■ Stored data
*** Begin section ***

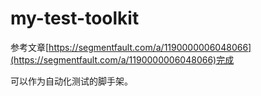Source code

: # my-test-toolkit

参考文章[https://segmentfault.com/a/1190000006048066](https://segmentfault.com/a/1190000006048066)完成

可以作为自动化测试的脚手架。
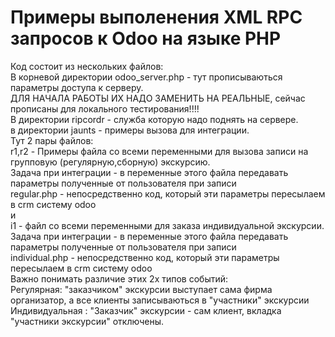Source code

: # Примеры выполенения XML RPC запросов к Odoo на языке PHP

Код состоит из нескольких файлов: <br>
В корневой директории odoo_server.php - тут прописываються параметры доступа к серверу.<br>
ДЛЯ НАЧАЛА РАБОТЫ ИХ НАДО ЗАМЕНИТЬ НА РЕАЛЬНЫЕ, сейчас прописаны для локального тестирования!!!!<br>
В директории ripcordr - служба которую надо поднять на сервере.<br>
в директории jaunts - примеры вызова  для интеграции. <br>
Тут 2 пары файлов:<br>
r1,r2 - Примеры файла со всеми переменными для вызова  записи на групповую (регулярную,сборную) экскурсию.<br>
Задача при интеграции - в переменные этого файла передавать параметры полученные от пользователя при записи<br>
regular.php - непосредственно код, который эти параметры пересылаем в crm систему odoo<br>
и<br>
i1 - файл со всеми переменными для заказа индивидуальной экскурсии. <br>
Задача при интеграции - в переменные этого файла передавать параметры полученные от пользователя при записи<br>
individual.php - непосредственно код, который эти параметры пересылаем в crm систему odoo<br>
Важно понимать различие этих 2х типов событий:<br>
Регулярная: "заказчиком" экскурсии выступает сама фирма организатор, а все клиенты записываються в "участники" экскурсии<br>
Индивидуальная : "Заказчик" экскурсии - сам клиент, вкладка "участники экскурсии" отключены.<br>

*** End section ***

■ WHAT YOU SHOULD DO
For the string "систему", show each line of the entries above where it occurs.

■ WRITTEN RESPONSE
regular.php - непосредственно код, который эти параметры пересылаем в crm систему odoo<br>
individual.php - непосредственно код, который эти параметры пересылаем в crm систему odoo<br>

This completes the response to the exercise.